### Task input:
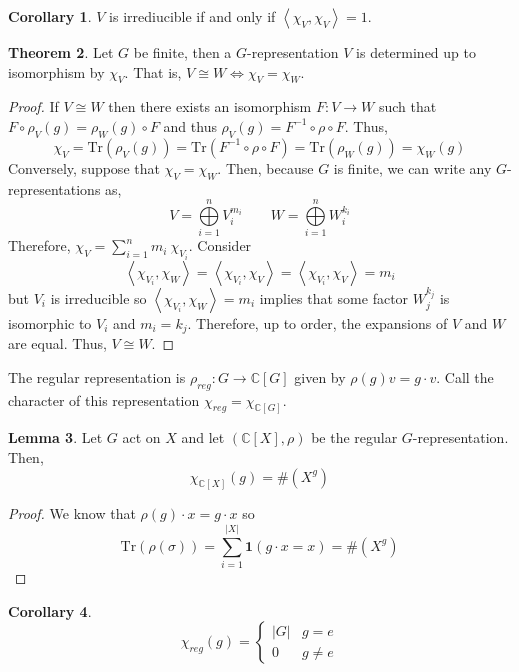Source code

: \documentclass[12pt]{extarticle}
\newcommand{\C}{\mathbb{C}}
\newcommand{\tr}[1]{\mathrm{Tr} \! \left(#1\right)}
\newcommand{\inner}[2]{\left<#1, #2 \right>}
\theoremstyle{definition}
\newtheorem{theorem}{Theorem}[section]
\newtheorem{lemma}[theorem]{Lemma}
\newtheorem{corollary}[theorem]{Corollary}
\newenvironment{definition}[1][Definition:]{\begin{trivlist}
\item[\hskip \labelsep {\bfseries #1}]}{\end{trivlist}}
\begin{document}
\begin{corollary}
$V$ is irrediucible if and only if $\inner{\chi_V}{\chi_V} = 1$.
\end{corollary}

\begin{theorem}
Let $G$ be finite, then a $G$-representation $V$ is determined up to isomorphism by $\chi_V$. That is, $V \cong W \iff \chi_V = \chi_W$. 
\end{theorem}

\begin{proof}
If $V \cong W$ then there exists an isomorphism $F : V \to W$ such that $F \circ \rho_V(g) = \rho_W(g) \circ F$ and thus $\rho_V(g) = F^{-1} \circ \rho \circ F$. Thus, 
\[\chi_V = \tr{\rho_V(g)} = \tr{F^{-1} \circ \rho \circ F} = \tr{\rho_W(g)} = \chi_W(g)\]
Conversely, suppose that $\chi_V = \chi_W$. Then, because $G$ is finite, we can write any $G$-representations as,
\[V = \bigoplus\limits_{i = 1}^n V_i^{m_i} \quad \quad W = \bigoplus\limits_{i = 1}^n W_i^{k_i}\]
Therefore, $\chi_V = \sum\limits_{i = 1}^n m_i \: \chi_{V_i}$. Consider
\[ \inner{\chi_{V_i}}{\chi_W} = \inner{\chi_{V_i}}{\chi_{V}} = \inner{\chi_{V_i}}{\chi_{V}} = m_i\]
but $V_i$ is irreducible so $\inner{\chi_{V_i}}{\chi_W} = m_i$ implies that some factor $W_j^{k_j}$ is isomorphic to $V_i$ and $m_i = k_j$. Therefore, up to order, the expansions of $V$ and $W$ are equal. Thus, $V \cong W$. 
\end{proof}

\begin{definition}
The regular representation is $\rho_{reg} : G \to \C[G]$ given by $\rho(g) v = g \cdot v$. Call the character of this representation $\chi_{reg} = \chi_{\C[G]}$.
\end{definition}

\begin{lemma}
Let $G$ act on $X$ and let $(\C[X], \rho)$ be the regular $G$-representation. Then,
\[\chi_{\C[X]}(g) = \#(X^g)\]
\end{lemma}

\begin{proof}
We know that $\rho(g) \cdot x = g \cdot x$ so
\[\tr{\rho(\sigma)} = \sum_{i = 1}^{|X|} \mathbf{1}(g \cdot x = x) = \#(X^g)\]
\end{proof}

\begin{corollary}
\[\chi_{reg}(g) =
\begin{cases}
|G| & g = e \\
0 & g \neq e
\end{cases}\] 
\end{corollary}
\end{document}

### Problem to work on:
All the lines above need to be repeated exactly, with no pictures carried over.

### Your response:
Source code

: \documentclass[12pt]{extarticle}
\newcommand{\C}{\mathbb{C}}
\newcommand{\tr}[1]{\mathrm{Tr} \! \left(#1\right)}
\newcommand{\inner}[2]{\left<#1, #2 \right>}
\theoremstyle{definition}
\newtheorem{theorem}{Theorem}[section]
\newtheorem{lemma}[theorem]{Lemma}
\newtheorem{corollary}[theorem]{Corollary}
\newenvironment{definition}[1][Definition:]{\begin{trivlist}
\item[\hskip \labelsep {\bfseries #1}]}{\end{trivlist}}
\begin{document}
\begin{corollary}
$V$ is irrediucible if and only if $\inner{\chi_V}{\chi_V} = 1$.
\end{corollary}

\begin{theorem}
Let $G$ be finite, then a $G$-representation $V$ is determined up to isomorphism by $\chi_V$. That is, $V \cong W \iff \chi_V = \chi_W$. 
\end{theorem}

\begin{proof}
If $V \cong W$ then there exists an isomorphism $F : V \to W$ such that $F \circ \rho_V(g) = \rho_W(g) \circ F$ and thus $\rho_V(g) = F^{-1} \circ \rho \circ F$. Thus, 
\[\chi_V = \tr{\rho_V(g)} = \tr{F^{-1} \circ \rho \circ F} = \tr{\rho_W(g)} = \chi_W(g)\]
Conversely, suppose that $\chi_V = \chi_W$. Then, because $G$ is finite, we can write any $G$-representations as,
\[V = \bigoplus\limits_{i = 1}^n V_i^{m_i} \quad \quad W = \bigoplus\limits_{i = 1}^n W_i^{k_i}\]
Therefore, $\chi_V = \sum\limits_{i = 1}^n m_i \: \chi_{V_i}$. Consider
\[ \inner{\chi_{V_i}}{\chi_W} = \inner{\chi_{V_i}}{\chi_{V}} = \inner{\chi_{V_i}}{\chi_{V}} = m_i\]
but $V_i$ is irreducible so $\inner{\chi_{V_i}}{\chi_W} = m_i$ implies that some factor $W_j^{k_j}$ is isomorphic to $V_i$ and $m_i = k_j$. Therefore, up to order, the expansions of $V$ and $W$ are equal. Thus, $V \cong W$. 
\end{proof}

\begin{definition}
The regular representation is $\rho_{reg} : G \to \C[G]$ given by $\rho(g) v = g \cdot v$. Call the character of this representation $\chi_{reg} = \chi_{\C[G]}$.
\end{definition}

\begin{lemma}
Let $G$ act on $X$ and let $(\C[X], \rho)$ be the regular $G$-representation. Then,
\[\chi_{\C[X]}(g) = \#(X^g)\]
\end{lemma}

\begin{proof}
We know that $\rho(g) \cdot x = g \cdot x$ so
\[\tr{\rho(\sigma)} = \sum_{i = 1}^{|X|} \mathbf{1}(g \cdot x = x) = \#(X^g)\]
\end{proof}

\begin{corollary}
\[\chi_{reg}(g) =
\begin{cases}
|G| & g = e \\
0 & g \neq e
\end{cases}\] 
\end{corollary}
\end{document}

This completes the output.